Hacker News new | ask | show | jobs
by tromobne8vb 3654 days ago
I have read that. I even re-read it before making my post.

That implementation requires starting individual tasks on each node in your cluster.

>To create a cluster, you start one TensorFlow server per task in the cluster. Each task typically runs on a different machine, but you can run multiple tasks on the same machine (e.g. to control different GPU devices).

I'm used to using tools that can roll out to a cluster with more finesse than that. The Spark wrapper seems to provide some capability to do this automatically, but even the Spark wrapper requires installing python libraries on each node.

3 comments

Yeah, I'm trying to figure this out too. TensorFlow needs Yarn support. Ideally, Yarn would allocate resources and inform the processes of the various workers in the graph, etc. etc. I see that as the harder part. If you use mesos, then there is some preliminary support for that. https://github.com/tensorflow/tensorflow/issues/1996

Since TensorFlow has native dependencies on CUDA stuff for GPU support, I don't think there's much of a way to get around installing things on every machine. You might be able to package a python env without CUDA for spark to run using conda. Here's an interesting blog post about that: https://www.continuum.io/blog/developer-blog/conda-spark

But I'm not sure I see the point in running TensorFlow without GPU support. And if you're hoping to run GPU machines on an existing spark cluster and intelligently allocate the GPU stuff to the right machine. . . that's gonna be tough. Here's an interesting talk on that from the last spark summit: https://www.youtube.com/watch?v=k6IOWblLQK8&feature=youtu.be

Ultimately, you're probably better off just running your own gpu cluster strictly for your TensorFlow model on ephemeral AWS spot instances.

Or just use Google Cloud Machine Learning. That's what Google wants and expects you to do anyway. Borg is the Borg. You will be assimilated.

TensorFlow without GPU support is very useful for inference.
I think what is going on here is that what we see as complications are actually features, but that doesn't become clear until you are operating with your NNs in production, at scale.

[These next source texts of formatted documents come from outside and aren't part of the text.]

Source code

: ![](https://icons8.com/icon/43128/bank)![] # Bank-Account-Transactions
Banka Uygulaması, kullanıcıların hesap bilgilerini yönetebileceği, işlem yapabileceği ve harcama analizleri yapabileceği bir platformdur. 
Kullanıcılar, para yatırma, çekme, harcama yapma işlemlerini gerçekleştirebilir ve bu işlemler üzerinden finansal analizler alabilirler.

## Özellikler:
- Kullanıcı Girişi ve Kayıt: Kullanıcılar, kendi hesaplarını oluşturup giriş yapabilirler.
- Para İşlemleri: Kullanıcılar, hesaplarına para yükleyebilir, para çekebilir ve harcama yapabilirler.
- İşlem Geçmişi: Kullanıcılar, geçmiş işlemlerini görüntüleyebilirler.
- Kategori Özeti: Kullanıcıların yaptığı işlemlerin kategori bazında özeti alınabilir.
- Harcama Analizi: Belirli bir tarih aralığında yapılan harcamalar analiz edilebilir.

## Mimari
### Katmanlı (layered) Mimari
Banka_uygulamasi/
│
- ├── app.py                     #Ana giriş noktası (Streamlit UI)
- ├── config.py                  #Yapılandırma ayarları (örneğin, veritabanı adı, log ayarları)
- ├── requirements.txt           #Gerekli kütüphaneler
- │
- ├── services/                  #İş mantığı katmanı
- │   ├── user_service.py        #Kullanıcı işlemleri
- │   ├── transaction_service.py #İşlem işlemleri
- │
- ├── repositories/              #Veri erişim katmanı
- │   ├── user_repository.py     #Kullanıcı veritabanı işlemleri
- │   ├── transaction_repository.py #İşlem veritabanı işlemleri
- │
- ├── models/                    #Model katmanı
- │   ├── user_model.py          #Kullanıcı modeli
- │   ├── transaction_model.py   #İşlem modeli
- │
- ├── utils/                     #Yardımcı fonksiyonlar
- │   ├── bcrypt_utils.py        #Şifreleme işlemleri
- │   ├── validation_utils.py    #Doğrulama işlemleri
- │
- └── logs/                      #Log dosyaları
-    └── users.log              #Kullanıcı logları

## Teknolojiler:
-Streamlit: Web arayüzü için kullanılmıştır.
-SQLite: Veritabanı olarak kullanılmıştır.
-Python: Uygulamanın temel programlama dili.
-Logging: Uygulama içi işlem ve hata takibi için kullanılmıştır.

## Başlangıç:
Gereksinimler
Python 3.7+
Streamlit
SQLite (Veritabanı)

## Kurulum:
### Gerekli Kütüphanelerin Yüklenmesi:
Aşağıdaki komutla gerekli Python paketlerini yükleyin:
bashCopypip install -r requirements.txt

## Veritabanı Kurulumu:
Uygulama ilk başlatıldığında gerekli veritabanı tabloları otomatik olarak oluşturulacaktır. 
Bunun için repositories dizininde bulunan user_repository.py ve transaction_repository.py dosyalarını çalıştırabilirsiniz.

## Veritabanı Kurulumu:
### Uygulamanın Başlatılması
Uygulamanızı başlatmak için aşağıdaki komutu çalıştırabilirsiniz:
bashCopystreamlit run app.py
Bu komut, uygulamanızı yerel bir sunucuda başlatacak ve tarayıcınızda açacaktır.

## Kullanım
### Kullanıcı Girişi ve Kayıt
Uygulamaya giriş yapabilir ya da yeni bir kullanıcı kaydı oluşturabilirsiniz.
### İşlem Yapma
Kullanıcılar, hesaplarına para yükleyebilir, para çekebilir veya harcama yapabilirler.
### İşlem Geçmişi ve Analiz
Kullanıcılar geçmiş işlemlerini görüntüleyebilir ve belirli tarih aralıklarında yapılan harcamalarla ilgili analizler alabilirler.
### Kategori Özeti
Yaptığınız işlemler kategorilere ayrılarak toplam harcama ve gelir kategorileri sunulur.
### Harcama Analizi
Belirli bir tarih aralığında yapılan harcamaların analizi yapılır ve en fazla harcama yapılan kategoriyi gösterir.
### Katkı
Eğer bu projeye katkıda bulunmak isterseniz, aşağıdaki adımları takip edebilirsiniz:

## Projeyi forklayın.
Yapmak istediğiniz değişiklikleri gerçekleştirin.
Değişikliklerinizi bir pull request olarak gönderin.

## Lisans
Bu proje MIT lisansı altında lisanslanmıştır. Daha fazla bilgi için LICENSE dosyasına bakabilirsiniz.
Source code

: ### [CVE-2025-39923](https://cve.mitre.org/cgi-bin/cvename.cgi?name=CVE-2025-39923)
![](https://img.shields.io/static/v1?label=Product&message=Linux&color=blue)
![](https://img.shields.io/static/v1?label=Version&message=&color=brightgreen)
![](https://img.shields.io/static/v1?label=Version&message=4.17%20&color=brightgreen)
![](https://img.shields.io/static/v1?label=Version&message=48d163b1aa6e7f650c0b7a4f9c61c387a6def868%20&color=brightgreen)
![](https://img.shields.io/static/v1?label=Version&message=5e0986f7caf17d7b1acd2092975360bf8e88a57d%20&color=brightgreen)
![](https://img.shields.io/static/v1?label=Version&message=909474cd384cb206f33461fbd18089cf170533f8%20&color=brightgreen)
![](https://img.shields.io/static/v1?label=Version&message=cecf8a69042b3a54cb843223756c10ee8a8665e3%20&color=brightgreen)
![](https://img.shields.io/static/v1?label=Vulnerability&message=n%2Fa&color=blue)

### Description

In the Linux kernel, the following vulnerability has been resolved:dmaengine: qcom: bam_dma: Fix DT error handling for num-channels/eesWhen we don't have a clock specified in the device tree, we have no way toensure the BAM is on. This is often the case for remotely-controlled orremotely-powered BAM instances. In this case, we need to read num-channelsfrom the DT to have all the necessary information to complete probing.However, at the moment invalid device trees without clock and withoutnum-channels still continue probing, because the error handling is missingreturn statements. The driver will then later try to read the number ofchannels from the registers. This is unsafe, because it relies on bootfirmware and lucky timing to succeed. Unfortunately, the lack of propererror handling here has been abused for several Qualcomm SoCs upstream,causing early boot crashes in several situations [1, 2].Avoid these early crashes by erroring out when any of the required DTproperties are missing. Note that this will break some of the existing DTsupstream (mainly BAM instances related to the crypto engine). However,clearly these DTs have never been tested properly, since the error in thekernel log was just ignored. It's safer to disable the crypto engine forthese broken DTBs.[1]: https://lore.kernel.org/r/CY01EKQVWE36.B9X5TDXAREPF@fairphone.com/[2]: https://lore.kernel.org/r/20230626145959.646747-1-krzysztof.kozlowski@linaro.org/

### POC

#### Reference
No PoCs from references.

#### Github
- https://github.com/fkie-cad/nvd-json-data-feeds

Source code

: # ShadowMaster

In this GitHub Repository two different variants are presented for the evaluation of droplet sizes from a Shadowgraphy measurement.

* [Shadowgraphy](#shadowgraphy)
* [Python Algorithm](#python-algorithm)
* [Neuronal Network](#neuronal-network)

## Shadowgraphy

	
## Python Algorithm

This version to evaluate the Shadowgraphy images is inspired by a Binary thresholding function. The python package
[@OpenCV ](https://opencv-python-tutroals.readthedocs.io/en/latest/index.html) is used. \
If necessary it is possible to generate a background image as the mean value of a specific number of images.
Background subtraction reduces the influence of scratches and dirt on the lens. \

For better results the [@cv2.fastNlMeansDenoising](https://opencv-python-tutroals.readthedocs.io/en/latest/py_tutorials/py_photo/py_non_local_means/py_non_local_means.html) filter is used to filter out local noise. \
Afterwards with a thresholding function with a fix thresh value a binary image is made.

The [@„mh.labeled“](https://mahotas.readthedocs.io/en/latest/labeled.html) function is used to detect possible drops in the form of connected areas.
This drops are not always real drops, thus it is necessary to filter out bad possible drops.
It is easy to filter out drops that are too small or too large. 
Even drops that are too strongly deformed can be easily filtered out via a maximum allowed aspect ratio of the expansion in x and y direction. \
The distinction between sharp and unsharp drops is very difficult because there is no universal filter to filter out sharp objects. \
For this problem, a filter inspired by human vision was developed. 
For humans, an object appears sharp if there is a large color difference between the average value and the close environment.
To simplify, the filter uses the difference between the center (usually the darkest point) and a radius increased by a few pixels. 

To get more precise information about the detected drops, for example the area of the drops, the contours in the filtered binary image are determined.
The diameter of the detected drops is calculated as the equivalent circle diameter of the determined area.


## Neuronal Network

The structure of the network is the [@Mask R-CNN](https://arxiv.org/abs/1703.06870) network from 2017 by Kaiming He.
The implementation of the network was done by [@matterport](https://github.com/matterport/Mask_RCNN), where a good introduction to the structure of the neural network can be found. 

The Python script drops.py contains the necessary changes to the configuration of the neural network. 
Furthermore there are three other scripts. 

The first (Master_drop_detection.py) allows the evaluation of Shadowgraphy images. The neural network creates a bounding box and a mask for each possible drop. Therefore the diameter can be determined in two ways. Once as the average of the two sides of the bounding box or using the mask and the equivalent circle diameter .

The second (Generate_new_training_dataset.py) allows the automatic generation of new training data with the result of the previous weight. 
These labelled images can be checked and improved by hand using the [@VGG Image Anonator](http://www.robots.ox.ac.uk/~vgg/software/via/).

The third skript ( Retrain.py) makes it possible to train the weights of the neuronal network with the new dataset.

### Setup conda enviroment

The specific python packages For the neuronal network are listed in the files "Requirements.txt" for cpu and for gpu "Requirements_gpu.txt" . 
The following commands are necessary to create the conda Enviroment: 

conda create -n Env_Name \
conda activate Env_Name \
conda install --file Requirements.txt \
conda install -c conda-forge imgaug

What you want to be able to do is control which devices (CPUs, GPUs or co-processors[1]) execute which part of your model (eg, GPU for training, co-processors for inference, who knows what else).

Yahoo released some code to deal with similar issues, but with Caffe on YARN[2].

[1] https://cloudplatform.googleblog.com/2016/05/Google-supercha...

[2] http://yahoohadoop.tumblr.com/post/129872361846/large-scale-...